The point of view in this story is the third person point of view. Simple clues to that point of view are the pronouns that are used in the story. Words like "he" and "she" are often good indicators of third person narration. The story is about a sniper, and the narration continually refers to the sniper using "he" and "him."
He was eating a sandwich hungrily. He had eaten nothing since morning. He had been too excited to eat. He finished the sandwich, and, taking a flask of whiskey from his pocket, he took a short drought.
If the story was told in first person, readers would be reading the narration from the sniper's perspective, and we would be reading sentences that use "I" to refer to the sniper.

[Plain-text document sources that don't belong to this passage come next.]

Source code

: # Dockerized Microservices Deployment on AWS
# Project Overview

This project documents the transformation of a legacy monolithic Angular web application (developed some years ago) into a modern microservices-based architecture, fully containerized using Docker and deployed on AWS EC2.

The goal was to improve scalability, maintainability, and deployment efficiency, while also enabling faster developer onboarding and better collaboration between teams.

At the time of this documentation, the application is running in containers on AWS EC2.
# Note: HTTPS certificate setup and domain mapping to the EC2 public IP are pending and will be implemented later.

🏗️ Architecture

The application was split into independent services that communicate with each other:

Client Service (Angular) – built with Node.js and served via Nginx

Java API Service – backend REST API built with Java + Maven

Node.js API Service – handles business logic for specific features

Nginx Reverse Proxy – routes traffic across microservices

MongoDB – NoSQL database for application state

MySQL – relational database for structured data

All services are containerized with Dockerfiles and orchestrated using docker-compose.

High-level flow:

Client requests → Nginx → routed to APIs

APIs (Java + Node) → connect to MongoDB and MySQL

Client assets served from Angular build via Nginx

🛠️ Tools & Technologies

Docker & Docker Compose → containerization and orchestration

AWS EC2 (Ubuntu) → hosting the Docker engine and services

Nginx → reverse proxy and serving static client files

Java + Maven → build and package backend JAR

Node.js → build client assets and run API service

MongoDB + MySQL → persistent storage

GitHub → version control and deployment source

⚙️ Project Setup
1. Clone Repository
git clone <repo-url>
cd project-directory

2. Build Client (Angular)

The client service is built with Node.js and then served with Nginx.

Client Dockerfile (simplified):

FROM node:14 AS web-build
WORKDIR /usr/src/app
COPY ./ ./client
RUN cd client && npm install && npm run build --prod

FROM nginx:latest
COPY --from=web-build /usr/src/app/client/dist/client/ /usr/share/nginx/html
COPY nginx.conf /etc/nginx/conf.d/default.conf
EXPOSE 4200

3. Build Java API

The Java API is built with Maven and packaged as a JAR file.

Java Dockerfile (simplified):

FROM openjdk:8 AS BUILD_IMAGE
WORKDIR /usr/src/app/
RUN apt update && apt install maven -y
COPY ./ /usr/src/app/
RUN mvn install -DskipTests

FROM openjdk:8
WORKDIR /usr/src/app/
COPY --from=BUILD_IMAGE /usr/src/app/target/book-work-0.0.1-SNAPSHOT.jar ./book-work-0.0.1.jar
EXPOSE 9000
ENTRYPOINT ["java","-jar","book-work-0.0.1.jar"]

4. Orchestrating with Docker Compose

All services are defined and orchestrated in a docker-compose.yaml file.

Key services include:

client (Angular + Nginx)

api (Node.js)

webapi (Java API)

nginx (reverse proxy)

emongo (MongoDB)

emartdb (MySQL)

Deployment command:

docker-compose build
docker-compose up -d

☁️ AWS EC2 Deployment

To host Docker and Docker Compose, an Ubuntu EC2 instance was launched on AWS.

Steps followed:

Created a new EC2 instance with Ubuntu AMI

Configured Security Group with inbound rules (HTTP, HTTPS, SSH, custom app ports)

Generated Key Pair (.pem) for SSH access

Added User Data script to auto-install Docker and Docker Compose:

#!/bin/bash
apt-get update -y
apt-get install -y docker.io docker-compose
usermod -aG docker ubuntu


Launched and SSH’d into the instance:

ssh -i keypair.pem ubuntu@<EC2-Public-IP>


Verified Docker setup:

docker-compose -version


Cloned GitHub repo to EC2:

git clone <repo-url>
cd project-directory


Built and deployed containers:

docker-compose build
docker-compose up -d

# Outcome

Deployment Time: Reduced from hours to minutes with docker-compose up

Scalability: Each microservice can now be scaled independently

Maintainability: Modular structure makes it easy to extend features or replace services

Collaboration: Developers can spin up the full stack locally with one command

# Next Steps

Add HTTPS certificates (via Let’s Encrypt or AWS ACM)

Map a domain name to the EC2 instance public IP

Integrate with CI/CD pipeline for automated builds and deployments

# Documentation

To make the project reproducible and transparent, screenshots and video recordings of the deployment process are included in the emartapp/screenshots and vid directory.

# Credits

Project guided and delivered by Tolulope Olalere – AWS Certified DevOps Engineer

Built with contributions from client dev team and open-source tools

Despite being a third person narration, the story is very much limited to the sniper's perspective. This is called a third person limited point of view. An omniscient point of view would give readers the thoughts of every character in the story, but that doesn't happen. We never know what is going on inside the mind of the old woman, the enemy soldier, or the Free Stater sniper. The limited narrative point of view helps tie readers to the emotions of the Republican sniper. It also lets readers view the enemies as exactly that. They are faceless and nameless enemies. They are targets to be shot and killed. An omniscient narration would have ruined that because readers might be saddened when the "enemy" sniper is killed.
Liam O'Flaherty's short story, "The Sniper," is written using a third person limited narrator. A third person limited narrator is very different from a third person omniscient narrator. A third person omniscient narrator knows everything about every character depicted in the story. On the other hand, a third person limited narrator only knows everything about one character (typically the protagonist). A third person narrator does not have a part in the text either; he or she is only relaying the story for the reader.
The importance of the third person limited narrator in O'Flaherty's story lies in the ending. Over the course of the text, readers come to know the sniper relatively well. They come to identify him as disciplined, hardened by war, and very good at his job. If a third person omniscient narrator would have been used, readers would have known (dramatic irony) about the identity of the other sniper (the protagonist's brother). This would have ruined the surprise for both the reader and the sniper himself. Given the emotional detachment of the narrator, the shock of the ending proves surprising.